Source data:
....
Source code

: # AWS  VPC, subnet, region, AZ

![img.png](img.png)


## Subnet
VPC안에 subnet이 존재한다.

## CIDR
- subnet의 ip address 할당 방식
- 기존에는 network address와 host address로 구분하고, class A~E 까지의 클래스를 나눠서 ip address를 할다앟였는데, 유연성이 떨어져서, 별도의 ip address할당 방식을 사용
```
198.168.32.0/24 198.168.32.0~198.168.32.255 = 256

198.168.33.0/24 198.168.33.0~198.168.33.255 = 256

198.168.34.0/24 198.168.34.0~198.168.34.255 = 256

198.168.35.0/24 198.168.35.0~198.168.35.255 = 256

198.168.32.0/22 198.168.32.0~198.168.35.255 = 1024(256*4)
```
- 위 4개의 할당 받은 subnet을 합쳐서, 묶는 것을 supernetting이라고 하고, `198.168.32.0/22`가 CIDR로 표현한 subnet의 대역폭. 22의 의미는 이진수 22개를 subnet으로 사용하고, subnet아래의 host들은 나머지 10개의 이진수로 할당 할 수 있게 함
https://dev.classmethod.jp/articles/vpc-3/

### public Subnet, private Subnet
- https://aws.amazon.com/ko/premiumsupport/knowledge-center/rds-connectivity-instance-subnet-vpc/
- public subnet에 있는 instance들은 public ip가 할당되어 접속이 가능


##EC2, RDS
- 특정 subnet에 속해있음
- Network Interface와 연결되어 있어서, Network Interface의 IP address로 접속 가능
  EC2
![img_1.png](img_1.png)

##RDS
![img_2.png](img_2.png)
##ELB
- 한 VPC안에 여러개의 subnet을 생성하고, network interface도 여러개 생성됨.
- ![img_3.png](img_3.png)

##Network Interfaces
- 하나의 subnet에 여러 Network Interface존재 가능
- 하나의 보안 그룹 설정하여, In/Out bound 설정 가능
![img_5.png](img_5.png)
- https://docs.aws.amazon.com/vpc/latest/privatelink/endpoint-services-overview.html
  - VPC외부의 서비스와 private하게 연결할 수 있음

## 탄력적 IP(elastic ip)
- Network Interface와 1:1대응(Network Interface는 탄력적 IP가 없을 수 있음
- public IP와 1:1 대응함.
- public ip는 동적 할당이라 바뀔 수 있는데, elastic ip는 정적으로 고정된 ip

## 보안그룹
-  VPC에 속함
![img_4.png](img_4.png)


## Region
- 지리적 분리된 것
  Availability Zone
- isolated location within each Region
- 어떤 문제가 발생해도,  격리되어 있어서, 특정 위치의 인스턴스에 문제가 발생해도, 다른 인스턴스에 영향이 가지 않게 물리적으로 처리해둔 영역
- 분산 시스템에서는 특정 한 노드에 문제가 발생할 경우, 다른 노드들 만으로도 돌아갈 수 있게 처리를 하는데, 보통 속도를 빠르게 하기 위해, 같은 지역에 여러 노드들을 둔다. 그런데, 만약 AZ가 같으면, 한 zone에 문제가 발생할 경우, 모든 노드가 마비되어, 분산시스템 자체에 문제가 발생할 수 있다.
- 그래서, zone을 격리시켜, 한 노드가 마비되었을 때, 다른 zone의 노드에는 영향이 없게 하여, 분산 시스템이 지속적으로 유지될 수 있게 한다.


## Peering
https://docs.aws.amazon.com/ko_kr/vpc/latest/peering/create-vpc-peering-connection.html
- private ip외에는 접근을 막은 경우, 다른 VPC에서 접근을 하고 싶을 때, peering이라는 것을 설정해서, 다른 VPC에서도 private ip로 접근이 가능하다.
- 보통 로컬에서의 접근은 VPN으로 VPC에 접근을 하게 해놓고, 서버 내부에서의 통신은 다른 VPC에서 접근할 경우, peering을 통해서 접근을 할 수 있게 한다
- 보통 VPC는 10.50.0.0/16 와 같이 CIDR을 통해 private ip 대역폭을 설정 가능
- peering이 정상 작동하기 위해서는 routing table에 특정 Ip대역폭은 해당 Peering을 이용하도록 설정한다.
....
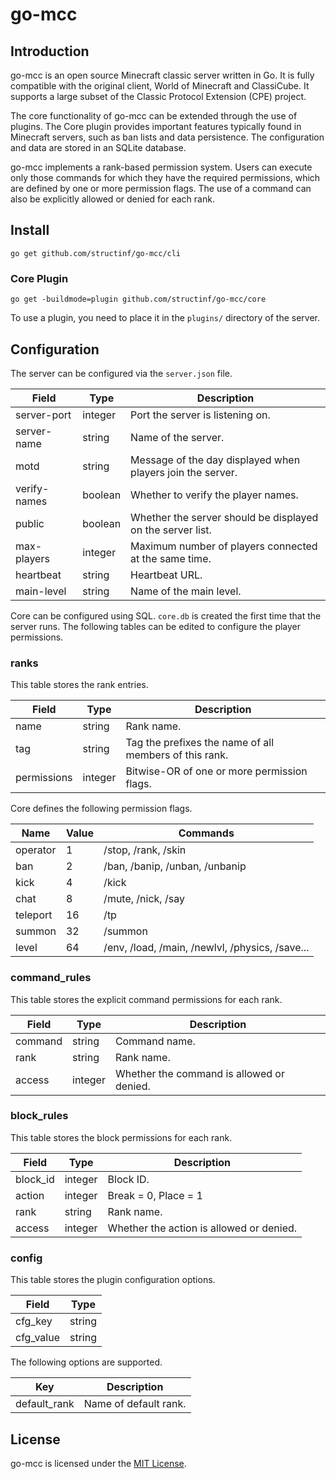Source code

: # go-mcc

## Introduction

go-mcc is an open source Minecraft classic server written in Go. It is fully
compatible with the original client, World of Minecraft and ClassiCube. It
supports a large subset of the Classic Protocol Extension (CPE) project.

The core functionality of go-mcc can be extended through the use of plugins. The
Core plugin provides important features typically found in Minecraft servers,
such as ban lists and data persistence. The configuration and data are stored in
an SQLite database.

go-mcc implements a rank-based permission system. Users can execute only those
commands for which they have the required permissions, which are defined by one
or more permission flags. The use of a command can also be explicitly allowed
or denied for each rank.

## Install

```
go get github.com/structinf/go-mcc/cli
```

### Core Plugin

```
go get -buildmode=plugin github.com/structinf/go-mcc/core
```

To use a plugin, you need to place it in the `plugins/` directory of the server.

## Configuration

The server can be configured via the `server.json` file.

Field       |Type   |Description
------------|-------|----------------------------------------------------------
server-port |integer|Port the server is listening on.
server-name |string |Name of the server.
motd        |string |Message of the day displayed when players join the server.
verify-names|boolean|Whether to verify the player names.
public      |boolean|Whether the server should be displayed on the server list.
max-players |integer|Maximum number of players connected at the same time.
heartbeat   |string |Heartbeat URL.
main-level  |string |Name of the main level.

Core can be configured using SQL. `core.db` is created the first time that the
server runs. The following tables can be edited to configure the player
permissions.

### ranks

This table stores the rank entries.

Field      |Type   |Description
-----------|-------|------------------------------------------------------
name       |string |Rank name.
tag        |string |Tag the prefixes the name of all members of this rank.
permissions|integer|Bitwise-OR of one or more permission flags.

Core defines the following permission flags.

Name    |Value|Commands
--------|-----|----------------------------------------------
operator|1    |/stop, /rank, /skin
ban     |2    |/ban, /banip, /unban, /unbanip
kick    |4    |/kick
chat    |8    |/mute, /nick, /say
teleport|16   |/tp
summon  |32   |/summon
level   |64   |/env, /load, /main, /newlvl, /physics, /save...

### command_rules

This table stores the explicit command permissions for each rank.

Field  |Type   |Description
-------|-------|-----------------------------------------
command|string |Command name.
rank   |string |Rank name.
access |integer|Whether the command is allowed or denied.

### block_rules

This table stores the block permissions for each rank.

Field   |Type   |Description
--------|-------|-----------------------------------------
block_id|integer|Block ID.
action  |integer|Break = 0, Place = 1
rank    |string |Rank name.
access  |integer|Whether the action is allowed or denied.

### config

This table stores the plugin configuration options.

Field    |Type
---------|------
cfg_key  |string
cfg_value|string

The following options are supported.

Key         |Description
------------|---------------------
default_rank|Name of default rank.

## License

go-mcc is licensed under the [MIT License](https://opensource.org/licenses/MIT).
....
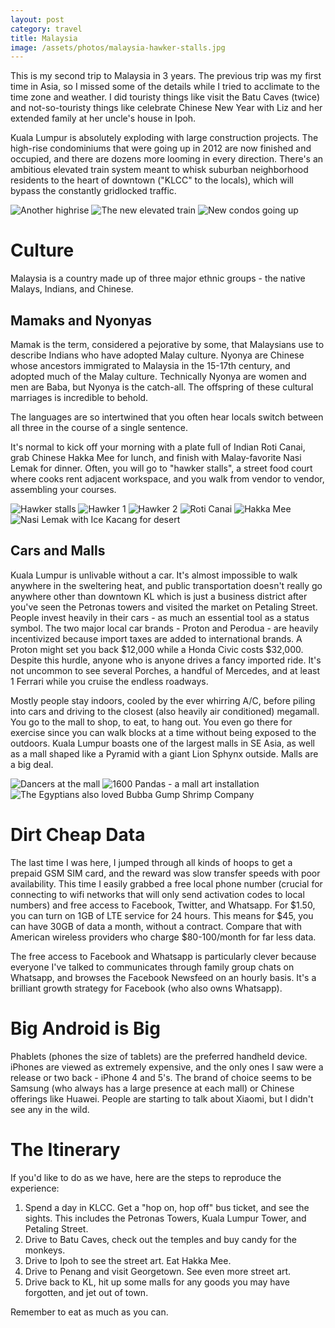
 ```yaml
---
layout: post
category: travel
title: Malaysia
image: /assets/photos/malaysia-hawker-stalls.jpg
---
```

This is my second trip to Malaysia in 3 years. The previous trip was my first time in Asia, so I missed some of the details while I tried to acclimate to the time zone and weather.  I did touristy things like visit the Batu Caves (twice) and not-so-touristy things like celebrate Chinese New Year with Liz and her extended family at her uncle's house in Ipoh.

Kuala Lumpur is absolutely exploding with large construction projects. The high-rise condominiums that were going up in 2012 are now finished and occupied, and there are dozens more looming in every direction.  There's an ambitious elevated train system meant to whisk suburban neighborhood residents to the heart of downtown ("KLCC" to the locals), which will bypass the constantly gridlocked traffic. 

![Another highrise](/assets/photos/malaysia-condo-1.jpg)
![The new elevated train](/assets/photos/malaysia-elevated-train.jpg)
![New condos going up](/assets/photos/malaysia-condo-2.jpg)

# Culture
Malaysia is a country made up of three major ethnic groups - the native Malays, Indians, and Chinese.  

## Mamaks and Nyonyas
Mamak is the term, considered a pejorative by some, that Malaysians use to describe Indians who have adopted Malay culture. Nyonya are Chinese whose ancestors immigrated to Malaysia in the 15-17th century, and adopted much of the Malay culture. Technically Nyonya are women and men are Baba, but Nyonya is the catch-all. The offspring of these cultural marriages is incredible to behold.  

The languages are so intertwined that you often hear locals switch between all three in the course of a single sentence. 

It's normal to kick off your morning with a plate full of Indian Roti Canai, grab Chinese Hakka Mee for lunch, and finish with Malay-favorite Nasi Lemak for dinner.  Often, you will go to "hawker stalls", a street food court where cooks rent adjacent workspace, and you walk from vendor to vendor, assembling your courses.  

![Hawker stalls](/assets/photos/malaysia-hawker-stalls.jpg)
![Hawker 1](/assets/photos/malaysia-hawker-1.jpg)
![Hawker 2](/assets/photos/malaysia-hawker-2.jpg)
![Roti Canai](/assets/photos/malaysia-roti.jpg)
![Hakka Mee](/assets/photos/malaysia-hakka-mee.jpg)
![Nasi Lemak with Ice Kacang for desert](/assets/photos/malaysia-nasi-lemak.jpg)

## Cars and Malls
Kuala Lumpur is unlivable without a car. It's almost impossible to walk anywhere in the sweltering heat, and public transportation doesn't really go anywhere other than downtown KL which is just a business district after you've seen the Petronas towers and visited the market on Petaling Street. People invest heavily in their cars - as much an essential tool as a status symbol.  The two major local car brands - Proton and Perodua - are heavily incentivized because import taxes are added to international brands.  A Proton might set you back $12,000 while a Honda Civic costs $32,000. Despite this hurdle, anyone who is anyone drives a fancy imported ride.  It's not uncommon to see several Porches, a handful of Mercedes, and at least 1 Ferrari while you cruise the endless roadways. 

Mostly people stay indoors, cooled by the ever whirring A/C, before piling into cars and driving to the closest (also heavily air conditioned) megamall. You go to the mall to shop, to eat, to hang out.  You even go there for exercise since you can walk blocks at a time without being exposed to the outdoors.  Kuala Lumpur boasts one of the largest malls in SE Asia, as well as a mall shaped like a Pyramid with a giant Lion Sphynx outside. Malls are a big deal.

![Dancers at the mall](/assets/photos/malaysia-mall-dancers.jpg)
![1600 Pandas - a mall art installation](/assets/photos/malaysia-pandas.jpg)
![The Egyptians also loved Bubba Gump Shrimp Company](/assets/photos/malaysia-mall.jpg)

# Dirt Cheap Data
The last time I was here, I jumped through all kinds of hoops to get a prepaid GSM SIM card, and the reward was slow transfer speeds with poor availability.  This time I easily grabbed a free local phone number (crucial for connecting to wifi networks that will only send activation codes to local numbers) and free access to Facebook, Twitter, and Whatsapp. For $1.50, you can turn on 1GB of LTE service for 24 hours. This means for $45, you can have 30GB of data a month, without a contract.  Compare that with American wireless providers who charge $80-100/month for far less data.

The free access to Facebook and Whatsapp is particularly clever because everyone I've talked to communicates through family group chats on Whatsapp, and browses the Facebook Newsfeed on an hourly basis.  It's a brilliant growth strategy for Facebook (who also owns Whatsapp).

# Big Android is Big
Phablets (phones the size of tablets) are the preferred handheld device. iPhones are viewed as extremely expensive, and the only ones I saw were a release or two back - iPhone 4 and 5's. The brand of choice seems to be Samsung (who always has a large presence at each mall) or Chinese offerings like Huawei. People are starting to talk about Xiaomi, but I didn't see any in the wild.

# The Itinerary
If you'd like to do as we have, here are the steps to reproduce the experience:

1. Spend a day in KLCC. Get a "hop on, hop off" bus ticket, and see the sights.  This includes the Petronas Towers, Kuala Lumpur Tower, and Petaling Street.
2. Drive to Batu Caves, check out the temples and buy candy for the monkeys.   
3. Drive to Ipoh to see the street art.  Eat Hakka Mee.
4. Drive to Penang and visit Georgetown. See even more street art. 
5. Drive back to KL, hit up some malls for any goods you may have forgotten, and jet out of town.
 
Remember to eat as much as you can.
....
#### WHAT THE TASK REQUIRES:
Among the records above, a stretch begins at the line containing "Availability Zone" and ends at the line containing "- 분산 시스템에서는". Restate that stretch word for word, and nothing else.

#### RESULT OF THE EXERCISE:
  Availability Zone
- isolated location within each Region
- 어떤 문제가 발생해도,  격리되어 있어서, 특정 위치의 인스턴스에 문제가 발생해도, 다른 인스턴스에 영향이 가지 않게 물리적으로 처리해둔 영역
- 분산 시스템에서는 특정 한 노드에 문제가 발생할 경우, 다른 노드들 만으로도 돌아갈 수 있게 처리를 하는데, 보통 속도를 빠르게 하기 위해, 같은 지역에 여러 노드들을 둔다. 그런데, 만약 AZ가 같으면, 한 zone에 문제가 발생할 경우, 모든 노드가 마비되어, 분산시스템 자체에 문제가 발생할 수 있다.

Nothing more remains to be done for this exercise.